- Happy Valley
- Coordinates: 32°25′26″N 104°17′27″W﻿ / ﻿32.42389°N 104.29083°W
- Country: United States
- State: New Mexico
- County: Eddy

Area
- • Total: 2.15 sq mi (5.56 km^{2})
- • Land: 2.15 sq mi (5.56 km^{2})
- • Water: 0.0039 sq mi (0.01 km^{2})
- Elevation: 3,209 ft (978 m)

Population (2020)
- • Total: 617
- • Density: 287.6/sq mi (111.06/km^{2})
- Time zone: UTC-7 (Mountain (MST))
- • Summer (DST): UTC-6 (MDT)
- Area code: 575
- GNIS feature ID: 2584108

= Happy Valley, New Mexico =

Happy Valley is an unincorporated community and census-designated place in Eddy County, New Mexico, United States. As of the 2020 census, Happy Valley had a population of 617. The community is located on the western edge of Carlsbad; New Mexico State Road 524 passes through the area.

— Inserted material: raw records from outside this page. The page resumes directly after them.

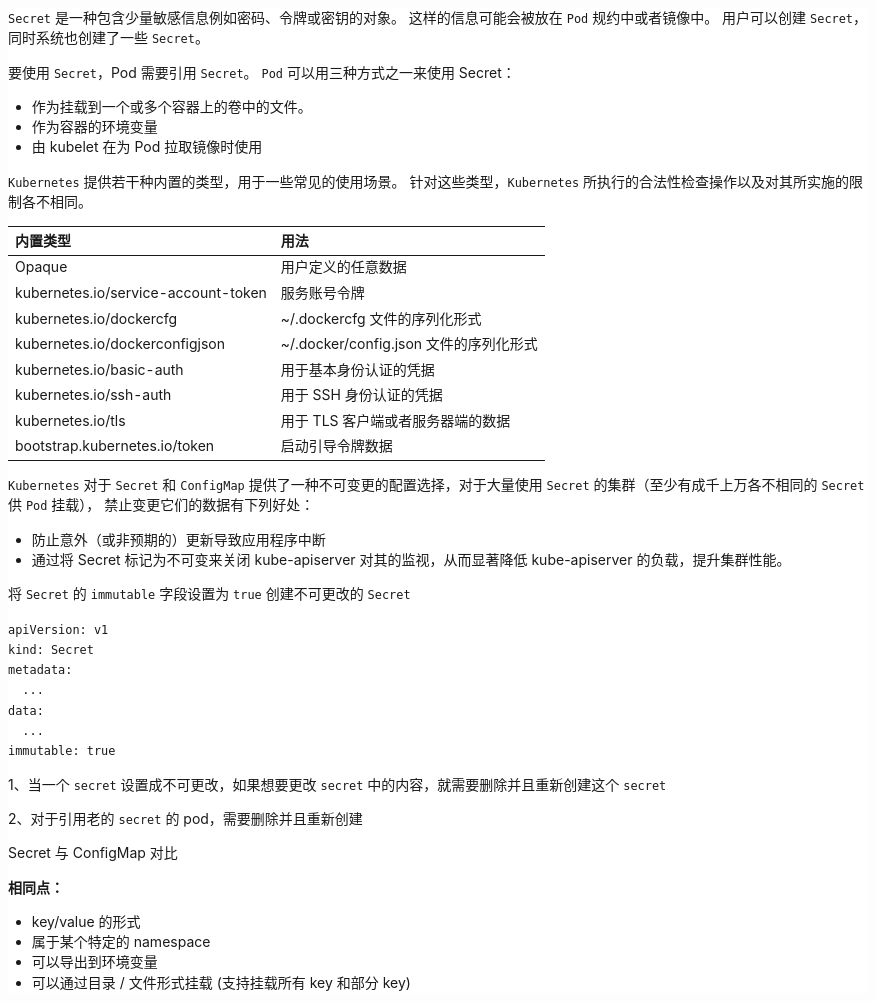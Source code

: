 `Secret` 是一种包含少量敏感信息例如密码、令牌或密钥的对象。 这样的信息可能会被放在 `Pod` 规约中或者镜像中。 用户可以创建 `Secret`，同时系统也创建了一些 `Secret`。

要使用 `Secret`，Pod 需要引用 `Secret`。 `Pod` 可以用三种方式之一来使用 Secret：

- 作为挂载到一个或多个容器上的卷中的文件。
- 作为容器的环境变量
- 由 kubelet 在为 Pod 拉取镜像时使用

`Kubernetes` 提供若干种内置的类型，用于一些常见的使用场景。 针对这些类型，`Kubernetes` 所执行的合法性检查操作以及对其所实施的限制各不相同。

| 内置类型                            | 用法                                   |
| :---------------------------------- | :------------------------------------- |
| Opaque                              | 用户定义的任意数据                     |
| kubernetes.io/service-account-token | 服务账号令牌                           |
| kubernetes.io/dockercfg             | ~/.dockercfg 文件的序列化形式          |
| kubernetes.io/dockerconfigjson      | ~/.docker/config.json 文件的序列化形式 |
| kubernetes.io/basic-auth            | 用于基本身份认证的凭据                 |
| kubernetes.io/ssh-auth              | 用于 SSH 身份认证的凭据                |
| kubernetes.io/tls                   | 用于 TLS 客户端或者服务器端的数据      |
| bootstrap.kubernetes.io/token       | 启动引导令牌数据                       |

`Kubernetes` 对于 `Secret` 和 `ConfigMap` 提供了一种不可变更的配置选择，对于大量使用 `Secret` 的集群（至少有成千上万各不相同的 `Secret` 供 `Pod` 挂载）， 禁止变更它们的数据有下列好处：

- 防止意外（或非预期的）更新导致应用程序中断
- 通过将 Secret 标记为不可变来关闭 kube-apiserver 对其的监视，从而显著降低 kube-apiserver 的负载，提升集群性能。

将 `Secret` 的 `immutable` 字段设置为 `true` 创建不可更改的 `Secret`

```
apiVersion: v1
kind: Secret
metadata:
  ...
data:
  ...
immutable: true
```

1、当一个 `secret` 设置成不可更改，如果想要更改 `secret` 中的内容，就需要删除并且重新创建这个 `secret`

2、对于引用老的 `secret` 的 pod，需要删除并且重新创建

Secret 与 ConfigMap 对比

**相同点：**

- key/value 的形式
- 属于某个特定的 namespace
- 可以导出到环境变量
- 可以通过目录 / 文件形式挂载 (支持挂载所有 key 和部分 key)
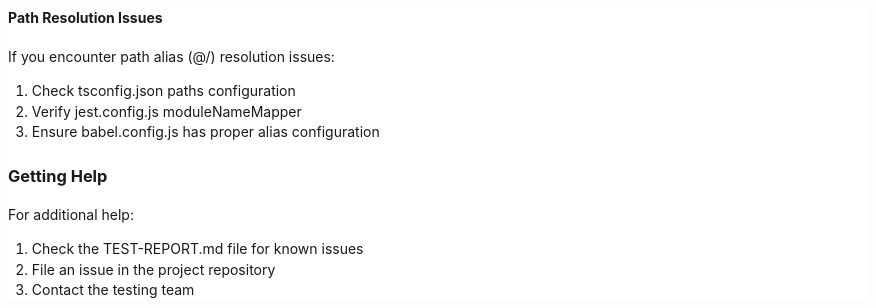 #### Path Resolution Issues

If you encounter path alias (@/) resolution issues:

1. Check tsconfig.json paths configuration
2. Verify jest.config.js moduleNameMapper
3. Ensure babel.config.js has proper alias configuration

### Getting Help

For additional help:

1. Check the TEST-REPORT.md file for known issues
2. File an issue in the project repository
3. Contact the testing team
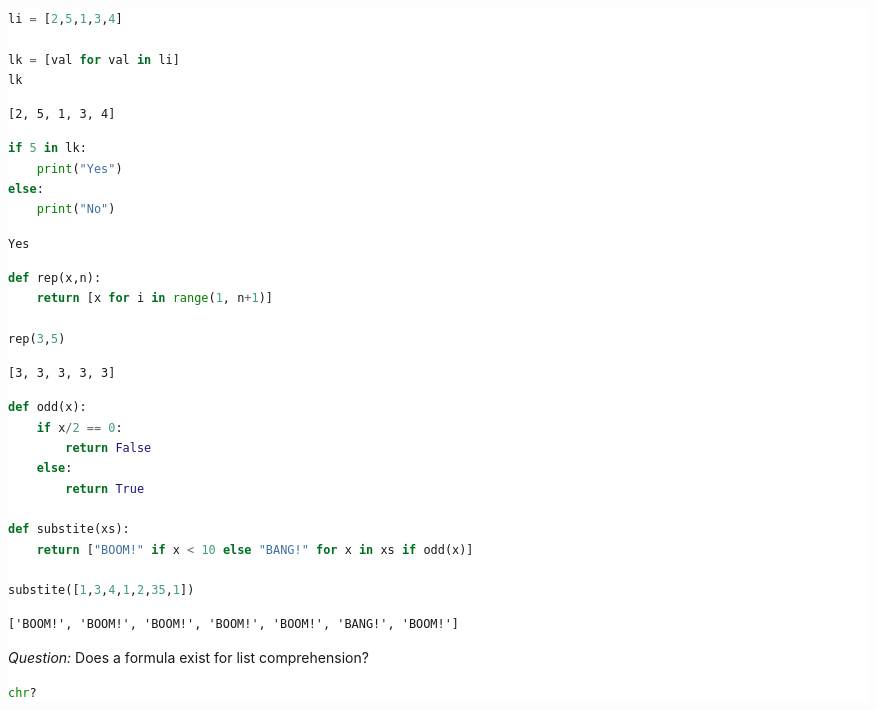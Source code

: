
 ```python
li = [2,5,1,3,4]

lk = [val for val in li]
lk
```




    [2, 5, 1, 3, 4]




```python
if 5 in lk:
    print("Yes")
else:
    print("No")
```

    Yes



```python
def rep(x,n):
    return [x for i in range(1, n+1)]

rep(3,5)
```




    [3, 3, 3, 3, 3]




```python
def odd(x):
    if x/2 == 0:
        return False
    else:
        return True
    
def substite(xs):
    return ["BOOM!" if x < 10 else "BANG!" for x in xs if odd(x)]

substite([1,3,4,1,2,35,1])
```




    ['BOOM!', 'BOOM!', 'BOOM!', 'BOOM!', 'BOOM!', 'BANG!', 'BOOM!']



*Question:* Does a formula exist for list comprehension?


```python
chr?
```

The town was settled as a farming community before potash was manufactured here. It was named because the lack of land use regulations made residents happy.
==Geography==
The community is approximately two miles west of the west edge of Carlsbad. According to the U.S. Census Bureau, the community has an area of 2.159 mi2, of which 2.156 mi2 are land and 0.003 mi2 are water.

==Demographics==

Historical population
| Census | Pop. | Note | %± |
| 2020 | 617 |  | — |
U.S. Decennial Census

==Education==
It is within the Carlsbad Municipal School District, which operates Carlsbad High School.